Tuesday, March 3, 2015


March 3rd

Mona Charen’s column is titled, “Questions the press doesn’t ask Democrats.” Unfortunately for Mona this column comes just as the press is hot on the current awfulness of Hillary Clinton who, as Secretary of State, used her private email account to communicate with various people. I’m sure this will be a major issue for Fox News. (She had no government provided email account.)

Charen begins with a harangue about Scott Walker who sat without responding when Giuliani assured us that President Obama did not love his country. She snarkily asked if Walker was expected to grab Giuliani by the scruff of the neck and escort him off the stage. No, but he could have done what Senator McCain did in similar circumstances when a woman at one of his gatherings claimed Obama was an Arab and frightened her. McCain took the microphone and said, “No, he is a decent family man with whom I have some fundamental political disagreements.” Walker couldn’t imagine doing anything like that with Giuliani’s comment; Mona can’t imagine him doing it either, nor can I.

Then Mona asks why the press responded so forcefully to Giuliani’s assertion that Obama doesn’t love his country while ignoring Obama’s remark about Bush being “unpatriotic.” The reasoning behind Giuliani’s accusation, so he claimed, was based on “the way he was brought up.” (Later, after the firestorm started he gave other reasons.) In contrast, Obama’s comment about Bush was based on the fact that, at the end of his two terms, he left his country with two trillion dollars of debt! Charen leaves out that part but I would guess that many fiscal conservatives would agree with the reason for Obama’s characterization of Bush.
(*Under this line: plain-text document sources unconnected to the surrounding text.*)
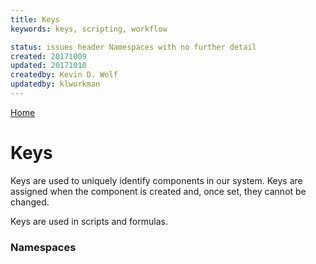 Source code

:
 ```yaml
---
title: Keys
keywords: keys, scripting, workflow

status: issues header Namespaces with no further detail
created: 20171009
updated: 20171010
createdby: Kevin D. Wolf
updatedby: klworkman
---
```

[Home](../Index.md)

# Keys

Keys are used to uniquely identify components in our system.  Keys are assigned when the component is created and, once set, they cannot be changed.

Keys are used in scripts and formulas.

### Namespaces
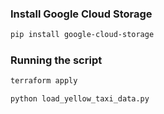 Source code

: ### Install Google Cloud Storage 

```bash 
pip install google-cloud-storage

```

### Running the script 

```bash 
terraform apply

python load_yellow_taxi_data.py
``` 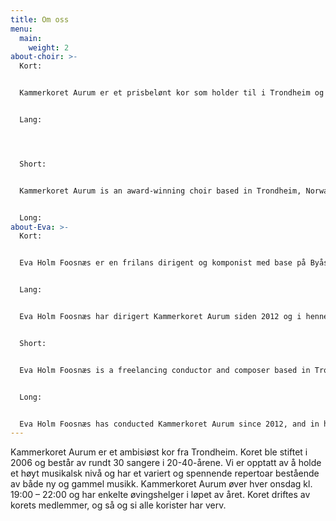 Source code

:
 ```yaml
---
title: Om oss
menu:
  main:
    weight: 2
about-choir: >-
  K﻿ort:


  Kammerkoret Aurum er et prisbelønt kor som holder til i Trondheim og som består av om lag 30 sangere. Koret ble stiftet i 2006 med utgangspunkt i musikkmiljøet ved Norges Teknisk og Naturvitenskapelige Universitet. Aurum har et bredt og variert repertoar med spesielt fokus på ny, skandinavisk musikk, og er en aktiv bestiller av musikk. Prosjektene til koret favner vidt, og springer ofte ut av nysgjerrighet for nye uttrykk.


  L﻿ang:




  S﻿hort:


  Kammerkoret Aurum is an award-winning choir based in Trondheim, Norway, which consists of around 30 singers. The choir was founded in 2006 and has its roots in the musical milieu of the Norwegian University of Science and Technology. Aurum has a vast and varied repertoire concentrating on new, Scandinavian music. Their projects often arise from curiosity towards new musical expressions and they are an eager commissioner of new choral music.


  L﻿ong:
about-Eva: >-
  K﻿ort:


  Eva Holm Foosnæs er en frilans dirigent og komponist med base på Byåsen i Trondheim. Hun har mastergrad i utøvende musikk ved NTNU musikkonservatoriet i Trondheim, hovedinstrument piano med fordypning i komposisjon. Eva har studert både i Italia og Tyskland, og hun har tatt etterutdanning som dirigent på NTNU og Norges Musikkhøyskole med fokus på orkesterdireksjon. Eva er også kunstnerisk leder for Opera di Setra. Eva har dirigert Aurum siden 2012.


  L﻿ang:


  Eva Holm Foosnæs har dirigert Kammerkoret Aurum siden 2012 og i henne har vi funnet en dirigent som tenker utenfor boksen, setter seg høye mål, og forventer kvalitet i alle ledd. Eva er oppvokst i Steinkjer, og har mastergrad i utøvende musikk ved NTNU. Hovedinstrumentet hennes var piano med fordypning i komposisjon. Eva har regional dirigentutdannelse ved NTNU og har studert i Italia våren 2008 (Perugia). Hun har også hatt et halvt års utenlandsopphold i Tyskland, finansiert av RWE Deas Stipendprogram og Norges Forskningsråd for å studere opera og komposisjon hos Manfred Trojahn. Eva jobber i dag som frilans pianist, akkompagnatør, coach, kapellmester og komponist. I tillegg til å ha vært involvert som repetitør i utallige operaproduksjoner rundt om i landet har hun vært kunstnerisk leder for Opera di setra og Tylldalspelet.  Hun har vært pianist ved en rekke operaoppsetninger rundt om i Norge. I 2019 vant hun Anders Wall & Allmänna Sångens international composition award for stykket “The Black Monkey”, og i 2020 gikk Eva til topps i den internasjonale komposisjonskonkurransen Ortus New Music på Manhattan i New York for samme stykke. Eva vet godt hva det vil si å være korsanger. Hun har sunget i damekoret Embla i 10 år og har tatt sangtimer hos Sissel Høyem Aune og Maria Stattin. Koret vokser stadig under Evas kyndige ledelse, og vi er stolte over å ha en dirigent av hennes kaliber!


  S﻿hort:


  Eva Holm Foosnæs is a freelancing conductor and composer based in Trondheim. She holds a master’s degree in music performance from NTNU Department of Music with piano as her main instrument and in-depth studies in composition. Eva has studied in Italy and Germany, as well as continuing studies in conducting at NTNU and at the Norwegian Academy of Music with focus on conduction orchestras. Eva is also the artistic director of Opera di Setra. Eva has conducted Aurum since 2012.


  L﻿ong:


  Eva Holm Foosnæs has conducted Kammerkoret Aurum since 2012, and in her Aurum has found a conductor that thinks outside the box, sets high goals and expects quality in all that is done. Eva holds a master’s degree in music performance from NTNU Department of Music with piano as her main instrument and in-depth studies in composition. Eva has a regional conductor education from NTNU, and studied in Perugia, Italy in 2008. She also received a scholarship from RWE Deas Scholarship Program and the Norwegian Research Council to study opera and composition with Manfred Trojahn in Germany. Today, Eva works as a freelancing pianist, coach and composer. She has worked on several opera productions in Norway as a pianist and repetiteur, as well as the artistic director of Opera di Setra and Tylldalspelet. In 2019, Eva won Anders Wall & Almänna Sångens International Composition Award for the piece “The Black Monkey”, and in 2020 she won the International Composition Award Ortus New Music in Manhattan, New York for the same piece. Eva has also sung in the choir Embla for 10 years, and taken singing lessons with Sissel Høyem Aune and Maria Stattin. The choir has grown immensely under Eva’s leadership, and we are very proud to have a conductor of that caliber!
---
```


Kammerkoret Aurum er et ambisiøst kor fra Trondheim. Koret ble stiftet i 2006 og består av rundt 30 sangere i 20-40-årene. Vi er opptatt av å holde et høyt musikalsk nivå og har et variert og spennende repertoar bestående av både ny og gammel musikk.
Kammerkoret Aurum øver hver onsdag kl. 19:00 – 22:00 og har enkelte øvingshelger i løpet av året. Koret driftes av korets medlemmer, og så og si alle korister har verv.
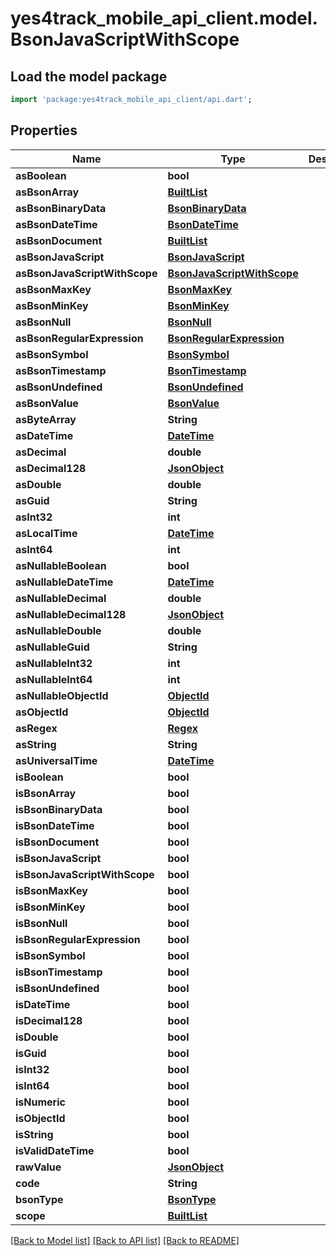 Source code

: # yes4track_mobile_api_client.model.BsonJavaScriptWithScope

## Load the model package
```dart
import 'package:yes4track_mobile_api_client/api.dart';
```

## Properties
Name | Type | Description | Notes
------------ | ------------- | ------------- | -------------
**asBoolean** | **bool** |  | [optional] 
**asBsonArray** | [**BuiltList<BsonValue>**](BsonValue.md) |  | [optional] 
**asBsonBinaryData** | [**BsonBinaryData**](BsonBinaryData.md) |  | [optional] 
**asBsonDateTime** | [**BsonDateTime**](BsonDateTime.md) |  | [optional] 
**asBsonDocument** | [**BuiltList<BsonElement>**](BsonElement.md) |  | [optional] 
**asBsonJavaScript** | [**BsonJavaScript**](BsonJavaScript.md) |  | [optional] 
**asBsonJavaScriptWithScope** | [**BsonJavaScriptWithScope**](BsonJavaScriptWithScope.md) |  | [optional] 
**asBsonMaxKey** | [**BsonMaxKey**](BsonMaxKey.md) |  | [optional] 
**asBsonMinKey** | [**BsonMinKey**](BsonMinKey.md) |  | [optional] 
**asBsonNull** | [**BsonNull**](BsonNull.md) |  | [optional] 
**asBsonRegularExpression** | [**BsonRegularExpression**](BsonRegularExpression.md) |  | [optional] 
**asBsonSymbol** | [**BsonSymbol**](BsonSymbol.md) |  | [optional] 
**asBsonTimestamp** | [**BsonTimestamp**](BsonTimestamp.md) |  | [optional] 
**asBsonUndefined** | [**BsonUndefined**](BsonUndefined.md) |  | [optional] 
**asBsonValue** | [**BsonValue**](BsonValue.md) |  | [optional] 
**asByteArray** | **String** |  | [optional] 
**asDateTime** | [**DateTime**](DateTime.md) |  | [optional] 
**asDecimal** | **double** |  | [optional] 
**asDecimal128** | [**JsonObject**](.md) |  | [optional] 
**asDouble** | **double** |  | [optional] 
**asGuid** | **String** |  | [optional] 
**asInt32** | **int** |  | [optional] 
**asLocalTime** | [**DateTime**](DateTime.md) |  | [optional] 
**asInt64** | **int** |  | [optional] 
**asNullableBoolean** | **bool** |  | [optional] 
**asNullableDateTime** | [**DateTime**](DateTime.md) |  | [optional] 
**asNullableDecimal** | **double** |  | [optional] 
**asNullableDecimal128** | [**JsonObject**](.md) |  | [optional] 
**asNullableDouble** | **double** |  | [optional] 
**asNullableGuid** | **String** |  | [optional] 
**asNullableInt32** | **int** |  | [optional] 
**asNullableInt64** | **int** |  | [optional] 
**asNullableObjectId** | [**ObjectId**](ObjectId.md) |  | [optional] 
**asObjectId** | [**ObjectId**](ObjectId.md) |  | [optional] 
**asRegex** | [**Regex**](Regex.md) |  | [optional] 
**asString** | **String** |  | [optional] 
**asUniversalTime** | [**DateTime**](DateTime.md) |  | [optional] 
**isBoolean** | **bool** |  | [optional] 
**isBsonArray** | **bool** |  | [optional] 
**isBsonBinaryData** | **bool** |  | [optional] 
**isBsonDateTime** | **bool** |  | [optional] 
**isBsonDocument** | **bool** |  | [optional] 
**isBsonJavaScript** | **bool** |  | [optional] 
**isBsonJavaScriptWithScope** | **bool** |  | [optional] 
**isBsonMaxKey** | **bool** |  | [optional] 
**isBsonMinKey** | **bool** |  | [optional] 
**isBsonNull** | **bool** |  | [optional] 
**isBsonRegularExpression** | **bool** |  | [optional] 
**isBsonSymbol** | **bool** |  | [optional] 
**isBsonTimestamp** | **bool** |  | [optional] 
**isBsonUndefined** | **bool** |  | [optional] 
**isDateTime** | **bool** |  | [optional] 
**isDecimal128** | **bool** |  | [optional] 
**isDouble** | **bool** |  | [optional] 
**isGuid** | **bool** |  | [optional] 
**isInt32** | **bool** |  | [optional] 
**isInt64** | **bool** |  | [optional] 
**isNumeric** | **bool** |  | [optional] 
**isObjectId** | **bool** |  | [optional] 
**isString** | **bool** |  | [optional] 
**isValidDateTime** | **bool** |  | [optional] 
**rawValue** | [**JsonObject**](.md) |  | [optional] 
**code** | **String** |  | [optional] 
**bsonType** | [**BsonType**](BsonType.md) |  | [optional] 
**scope** | [**BuiltList<BsonElement>**](BsonElement.md) |  | [optional] 

[[Back to Model list]](../README.md#documentation-for-models) [[Back to API list]](../README.md#documentation-for-api-endpoints) [[Back to README]](../README.md)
She is worried about “the participation of left-leaning journalists in Republican debates” and claims to have her own list of “journalists who will be fair.” I wonder if any of her “journalists who will be fair” work for fair and balanced Fox News? It’s too bad she won’t give us any names on this list of neutrals. Maybe she knows that on close examination they aren’t all that neutral!

Then we have a list of questions to ask of Democrats:  “How many immigrants should we welcome every year? As many as can get here? …presents any problem for unskilled Americans who are having trouble finding work.”  That is a hopelessly naïve question. Mona apparently believes all immigrants will come looking for unskilled jobs displacing unskilled American workers. At the Cleveland Clinic Children’s Hospital fully a third of the physicians are immigrants. In a few years we will be short 45 thousand physicians. Simply restricting the total number of immigrants is not the answer. Revising immigration laws is a complex issue and well beyond the simple–minded gotcha types of questions suggested by Mona Charen.  Her other suggestions for questions are equally naïve.